NAF extends this by noting that, with a bit of precomputation, we can insert several bits at once. For example, if we're at 11010000G
, and we have 1101G
precomputed, we can add those together, getting 11011101G
. In this example, we set 3 bits in the exponent with a single add - doing the same with double-and-add with require 3 point additions.
So, with 4-bit NAT, we start with the values $0G, 1G, 2G, ..., 15G$ precomputed. If we are using the same $G$ repeatedly (e.g. $G$ is the curve 'generator point'), we can do those once and put them in a table. Alternatively, we can compute those with 7 additions and 7 doublings.
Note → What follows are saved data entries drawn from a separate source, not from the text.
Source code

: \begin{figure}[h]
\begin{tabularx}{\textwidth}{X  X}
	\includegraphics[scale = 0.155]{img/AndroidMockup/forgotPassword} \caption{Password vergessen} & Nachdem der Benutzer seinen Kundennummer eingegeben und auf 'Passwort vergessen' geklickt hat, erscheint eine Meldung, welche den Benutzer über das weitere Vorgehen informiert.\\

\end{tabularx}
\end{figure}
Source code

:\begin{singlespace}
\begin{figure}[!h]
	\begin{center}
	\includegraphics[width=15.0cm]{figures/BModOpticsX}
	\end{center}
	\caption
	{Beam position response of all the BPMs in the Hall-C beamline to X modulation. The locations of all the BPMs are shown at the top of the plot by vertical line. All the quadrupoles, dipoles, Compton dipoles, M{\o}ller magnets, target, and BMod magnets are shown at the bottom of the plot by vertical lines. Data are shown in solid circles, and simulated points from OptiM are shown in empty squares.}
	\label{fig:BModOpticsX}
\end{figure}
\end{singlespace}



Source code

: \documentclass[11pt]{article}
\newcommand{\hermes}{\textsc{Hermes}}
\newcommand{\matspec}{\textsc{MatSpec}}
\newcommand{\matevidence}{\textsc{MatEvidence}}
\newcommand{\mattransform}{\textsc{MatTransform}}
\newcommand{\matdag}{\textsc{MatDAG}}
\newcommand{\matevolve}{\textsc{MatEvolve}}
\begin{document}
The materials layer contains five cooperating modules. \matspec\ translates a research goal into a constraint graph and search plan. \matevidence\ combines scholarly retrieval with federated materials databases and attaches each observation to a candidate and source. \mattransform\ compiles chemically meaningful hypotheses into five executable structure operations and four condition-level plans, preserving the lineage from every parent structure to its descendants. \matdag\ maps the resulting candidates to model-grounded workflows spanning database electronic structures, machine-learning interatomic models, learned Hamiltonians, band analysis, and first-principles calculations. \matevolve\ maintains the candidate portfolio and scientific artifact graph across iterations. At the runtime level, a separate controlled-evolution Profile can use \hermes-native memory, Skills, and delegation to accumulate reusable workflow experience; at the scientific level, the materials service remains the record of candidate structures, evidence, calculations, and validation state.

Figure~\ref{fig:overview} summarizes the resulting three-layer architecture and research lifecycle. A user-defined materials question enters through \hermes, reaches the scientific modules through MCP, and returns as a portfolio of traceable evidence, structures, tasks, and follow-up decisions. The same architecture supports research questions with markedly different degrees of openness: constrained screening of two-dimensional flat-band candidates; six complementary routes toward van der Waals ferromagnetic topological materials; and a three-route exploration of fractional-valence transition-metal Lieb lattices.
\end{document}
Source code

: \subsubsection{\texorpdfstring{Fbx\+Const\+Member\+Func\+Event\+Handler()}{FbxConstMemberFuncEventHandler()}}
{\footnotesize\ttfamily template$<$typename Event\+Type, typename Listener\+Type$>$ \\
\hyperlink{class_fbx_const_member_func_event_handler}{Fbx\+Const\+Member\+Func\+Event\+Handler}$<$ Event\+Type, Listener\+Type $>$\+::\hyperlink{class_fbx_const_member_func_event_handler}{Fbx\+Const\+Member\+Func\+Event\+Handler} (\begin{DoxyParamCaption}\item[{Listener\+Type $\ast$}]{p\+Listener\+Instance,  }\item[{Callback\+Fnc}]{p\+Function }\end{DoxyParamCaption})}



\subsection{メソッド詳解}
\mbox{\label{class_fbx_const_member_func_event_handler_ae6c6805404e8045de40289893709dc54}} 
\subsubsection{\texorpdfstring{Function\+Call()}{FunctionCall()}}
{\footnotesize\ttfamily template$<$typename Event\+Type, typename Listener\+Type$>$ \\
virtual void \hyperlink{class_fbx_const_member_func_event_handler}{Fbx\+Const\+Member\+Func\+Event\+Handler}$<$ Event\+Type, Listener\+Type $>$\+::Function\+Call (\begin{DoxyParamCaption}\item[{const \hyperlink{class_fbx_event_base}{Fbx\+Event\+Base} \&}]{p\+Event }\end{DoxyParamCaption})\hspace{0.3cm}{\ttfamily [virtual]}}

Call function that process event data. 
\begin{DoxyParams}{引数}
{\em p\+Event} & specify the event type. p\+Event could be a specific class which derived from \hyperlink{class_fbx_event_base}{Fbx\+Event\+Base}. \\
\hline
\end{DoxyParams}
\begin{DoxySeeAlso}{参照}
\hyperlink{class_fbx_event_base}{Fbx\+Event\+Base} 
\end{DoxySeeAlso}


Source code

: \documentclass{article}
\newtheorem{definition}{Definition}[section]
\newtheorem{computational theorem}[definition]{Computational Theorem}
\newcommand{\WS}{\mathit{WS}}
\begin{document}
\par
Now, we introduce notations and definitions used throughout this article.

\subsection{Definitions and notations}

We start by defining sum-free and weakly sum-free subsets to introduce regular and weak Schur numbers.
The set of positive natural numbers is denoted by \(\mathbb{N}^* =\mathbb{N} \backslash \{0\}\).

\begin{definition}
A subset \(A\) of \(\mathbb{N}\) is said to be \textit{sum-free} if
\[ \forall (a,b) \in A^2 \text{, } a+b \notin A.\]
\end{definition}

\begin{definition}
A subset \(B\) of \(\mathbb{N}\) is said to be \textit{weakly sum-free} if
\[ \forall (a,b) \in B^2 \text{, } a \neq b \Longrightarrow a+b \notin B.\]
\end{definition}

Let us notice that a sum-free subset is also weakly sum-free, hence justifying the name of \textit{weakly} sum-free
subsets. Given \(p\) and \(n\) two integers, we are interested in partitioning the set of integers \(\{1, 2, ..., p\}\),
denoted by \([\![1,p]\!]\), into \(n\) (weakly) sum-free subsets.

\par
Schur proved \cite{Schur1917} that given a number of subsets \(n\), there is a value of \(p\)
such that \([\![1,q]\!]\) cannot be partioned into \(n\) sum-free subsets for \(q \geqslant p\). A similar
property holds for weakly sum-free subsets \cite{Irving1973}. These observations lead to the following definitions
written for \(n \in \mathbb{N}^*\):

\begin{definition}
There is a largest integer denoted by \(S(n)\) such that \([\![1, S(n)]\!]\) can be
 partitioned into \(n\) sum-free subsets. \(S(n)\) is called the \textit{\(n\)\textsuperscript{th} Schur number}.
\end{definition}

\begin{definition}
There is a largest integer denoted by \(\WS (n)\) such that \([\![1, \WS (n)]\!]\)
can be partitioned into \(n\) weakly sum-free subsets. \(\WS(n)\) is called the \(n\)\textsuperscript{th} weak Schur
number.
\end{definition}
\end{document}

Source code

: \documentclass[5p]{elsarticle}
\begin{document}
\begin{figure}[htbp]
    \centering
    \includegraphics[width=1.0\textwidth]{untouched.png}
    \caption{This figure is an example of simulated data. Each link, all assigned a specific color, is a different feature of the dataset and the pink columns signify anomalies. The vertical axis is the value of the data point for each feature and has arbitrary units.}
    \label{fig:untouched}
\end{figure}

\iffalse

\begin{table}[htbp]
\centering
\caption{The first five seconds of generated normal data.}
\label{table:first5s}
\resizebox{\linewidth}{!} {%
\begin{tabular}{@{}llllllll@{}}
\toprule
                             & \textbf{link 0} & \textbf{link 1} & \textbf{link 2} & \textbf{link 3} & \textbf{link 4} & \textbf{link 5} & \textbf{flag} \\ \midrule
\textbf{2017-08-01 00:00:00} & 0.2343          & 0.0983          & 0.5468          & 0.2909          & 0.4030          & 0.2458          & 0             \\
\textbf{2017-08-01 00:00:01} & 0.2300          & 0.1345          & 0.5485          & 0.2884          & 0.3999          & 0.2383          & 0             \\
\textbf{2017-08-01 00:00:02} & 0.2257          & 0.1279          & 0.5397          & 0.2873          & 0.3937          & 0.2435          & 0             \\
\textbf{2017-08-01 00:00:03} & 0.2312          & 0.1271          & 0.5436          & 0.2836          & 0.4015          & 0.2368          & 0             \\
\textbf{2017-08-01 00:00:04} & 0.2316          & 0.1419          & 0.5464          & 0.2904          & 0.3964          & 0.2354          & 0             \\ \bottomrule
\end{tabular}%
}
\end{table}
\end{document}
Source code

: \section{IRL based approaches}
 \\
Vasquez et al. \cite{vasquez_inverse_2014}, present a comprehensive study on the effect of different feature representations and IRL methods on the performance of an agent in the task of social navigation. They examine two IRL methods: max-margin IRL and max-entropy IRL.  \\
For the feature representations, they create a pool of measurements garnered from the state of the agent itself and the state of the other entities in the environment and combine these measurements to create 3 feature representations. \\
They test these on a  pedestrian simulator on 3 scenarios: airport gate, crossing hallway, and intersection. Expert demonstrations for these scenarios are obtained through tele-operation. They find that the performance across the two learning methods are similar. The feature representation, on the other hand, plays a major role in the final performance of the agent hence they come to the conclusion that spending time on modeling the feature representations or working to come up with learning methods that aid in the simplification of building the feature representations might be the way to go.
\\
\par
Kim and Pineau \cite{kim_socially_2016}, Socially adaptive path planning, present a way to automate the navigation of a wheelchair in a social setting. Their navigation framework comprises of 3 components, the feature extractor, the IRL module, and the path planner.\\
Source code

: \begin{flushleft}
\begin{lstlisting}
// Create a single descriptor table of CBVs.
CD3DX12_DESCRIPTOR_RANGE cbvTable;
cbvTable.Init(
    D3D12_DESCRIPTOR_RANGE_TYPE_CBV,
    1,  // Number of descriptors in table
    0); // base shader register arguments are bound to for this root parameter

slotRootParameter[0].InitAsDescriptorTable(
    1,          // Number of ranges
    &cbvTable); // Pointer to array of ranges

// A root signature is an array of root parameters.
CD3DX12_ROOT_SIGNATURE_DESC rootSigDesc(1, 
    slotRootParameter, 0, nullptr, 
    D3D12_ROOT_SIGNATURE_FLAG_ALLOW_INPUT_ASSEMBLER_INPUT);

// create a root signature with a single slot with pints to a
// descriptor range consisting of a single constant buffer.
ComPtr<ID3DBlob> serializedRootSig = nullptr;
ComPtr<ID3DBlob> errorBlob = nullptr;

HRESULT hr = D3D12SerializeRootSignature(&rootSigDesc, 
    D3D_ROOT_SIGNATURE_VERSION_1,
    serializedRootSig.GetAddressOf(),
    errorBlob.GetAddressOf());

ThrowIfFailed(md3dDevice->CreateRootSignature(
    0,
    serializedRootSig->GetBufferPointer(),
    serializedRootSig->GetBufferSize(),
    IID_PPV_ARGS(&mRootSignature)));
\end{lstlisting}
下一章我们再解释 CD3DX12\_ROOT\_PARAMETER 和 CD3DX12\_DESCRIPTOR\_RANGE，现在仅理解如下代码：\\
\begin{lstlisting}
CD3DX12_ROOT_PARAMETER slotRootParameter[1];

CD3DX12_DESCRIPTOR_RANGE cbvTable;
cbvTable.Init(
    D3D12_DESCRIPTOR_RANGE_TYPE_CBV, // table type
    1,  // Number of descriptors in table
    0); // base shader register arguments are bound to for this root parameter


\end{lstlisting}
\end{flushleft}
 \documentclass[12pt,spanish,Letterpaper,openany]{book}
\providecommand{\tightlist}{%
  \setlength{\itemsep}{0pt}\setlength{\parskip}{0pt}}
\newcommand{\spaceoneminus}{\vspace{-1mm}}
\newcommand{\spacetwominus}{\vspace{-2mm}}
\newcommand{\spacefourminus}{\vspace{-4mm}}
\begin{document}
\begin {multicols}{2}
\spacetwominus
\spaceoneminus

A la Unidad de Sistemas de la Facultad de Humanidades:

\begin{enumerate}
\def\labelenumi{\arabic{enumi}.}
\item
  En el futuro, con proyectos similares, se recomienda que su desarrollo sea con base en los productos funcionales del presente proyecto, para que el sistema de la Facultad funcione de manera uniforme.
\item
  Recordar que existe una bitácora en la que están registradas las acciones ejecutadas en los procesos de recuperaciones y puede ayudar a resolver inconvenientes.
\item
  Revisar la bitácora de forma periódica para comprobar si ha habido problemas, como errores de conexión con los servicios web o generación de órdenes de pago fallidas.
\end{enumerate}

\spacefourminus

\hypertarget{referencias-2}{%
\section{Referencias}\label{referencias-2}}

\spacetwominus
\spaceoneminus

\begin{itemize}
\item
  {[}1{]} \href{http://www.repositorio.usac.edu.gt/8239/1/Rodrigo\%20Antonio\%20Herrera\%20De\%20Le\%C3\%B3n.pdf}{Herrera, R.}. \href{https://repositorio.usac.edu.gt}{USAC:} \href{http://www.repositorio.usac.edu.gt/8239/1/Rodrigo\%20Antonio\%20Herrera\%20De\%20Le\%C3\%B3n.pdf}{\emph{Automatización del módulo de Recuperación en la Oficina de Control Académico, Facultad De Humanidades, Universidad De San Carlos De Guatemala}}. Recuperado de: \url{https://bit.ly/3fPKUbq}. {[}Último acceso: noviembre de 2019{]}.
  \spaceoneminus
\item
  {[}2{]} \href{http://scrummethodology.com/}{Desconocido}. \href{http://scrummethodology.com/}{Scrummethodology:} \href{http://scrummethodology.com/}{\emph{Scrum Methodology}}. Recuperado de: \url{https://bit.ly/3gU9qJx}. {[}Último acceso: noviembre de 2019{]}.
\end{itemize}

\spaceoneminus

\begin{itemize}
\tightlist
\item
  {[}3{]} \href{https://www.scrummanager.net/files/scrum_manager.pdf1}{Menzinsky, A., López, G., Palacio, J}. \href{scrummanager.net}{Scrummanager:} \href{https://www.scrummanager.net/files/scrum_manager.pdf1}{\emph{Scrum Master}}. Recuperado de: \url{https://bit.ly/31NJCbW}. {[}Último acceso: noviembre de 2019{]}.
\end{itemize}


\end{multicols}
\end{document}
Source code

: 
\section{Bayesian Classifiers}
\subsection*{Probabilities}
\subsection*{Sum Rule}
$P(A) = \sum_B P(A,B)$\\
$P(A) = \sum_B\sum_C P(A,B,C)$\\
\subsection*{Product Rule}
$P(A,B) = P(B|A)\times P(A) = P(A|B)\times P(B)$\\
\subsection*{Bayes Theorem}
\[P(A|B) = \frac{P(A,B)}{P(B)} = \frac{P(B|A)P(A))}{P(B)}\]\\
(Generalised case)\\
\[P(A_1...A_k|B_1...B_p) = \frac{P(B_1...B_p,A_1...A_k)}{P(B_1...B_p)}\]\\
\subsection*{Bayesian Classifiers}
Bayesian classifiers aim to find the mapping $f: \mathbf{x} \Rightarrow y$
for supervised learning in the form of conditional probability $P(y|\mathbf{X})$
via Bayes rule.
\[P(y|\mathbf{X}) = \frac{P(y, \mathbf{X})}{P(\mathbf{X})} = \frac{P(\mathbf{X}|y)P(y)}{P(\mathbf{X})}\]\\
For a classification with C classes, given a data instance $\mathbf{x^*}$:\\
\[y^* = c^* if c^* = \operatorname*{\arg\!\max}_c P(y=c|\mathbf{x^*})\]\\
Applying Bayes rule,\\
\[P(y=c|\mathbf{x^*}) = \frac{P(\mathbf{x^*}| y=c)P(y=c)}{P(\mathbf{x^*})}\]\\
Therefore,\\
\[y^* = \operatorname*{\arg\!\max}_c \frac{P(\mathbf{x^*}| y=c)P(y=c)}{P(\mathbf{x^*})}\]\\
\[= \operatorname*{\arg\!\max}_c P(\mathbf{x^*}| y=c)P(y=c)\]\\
Then, to compute 100101101011010000111G
, we start with the top 4 bits 1001
. We have 1001G
in our precomputed table, so we start there. Then, we keep on doubling until we reach 100100000G
; at this point, we have 4 bits (the 1101
pattern) in the target that is not expressed in our current value - we get the 1101G
value in our precomputed table and add it in, given 100101101G
. We keep on going (adding in values from our precomputed table when we get 4 bits in the target that is not expressed in our current value) until we hit the end - in that case, there's a remaining 111G
, so we add that in, and we're done.
If you note the patterns of doublings and additions (with a doubling without an addition being signified by a 0), that pattern is the 9 0 0 0 0 13 0 0 0 0 13 0 0 0 0 0 0 7
that's found in quote.
With double-and-add, we end up using an expected $n/2$ additions to multiply by an $n$-bit scalar; with 4-bit NAF, we use an expected $n/5$ additions (and the number of doublings are about the same - 4 bit NAT uses 3 fewer) - that is not that bad of a savings.
On the other hand, if the attacker is able to listen into when we are performing the doublings versus the additions, he can gain some information on the scalar we're multiplying by - that can be bad (hence this algorithm may not be appropriate without additional masking in some circumstances).
There are even more aggressive ways of implementing point multiplications with elliptic curves; however that should help with understanding this one.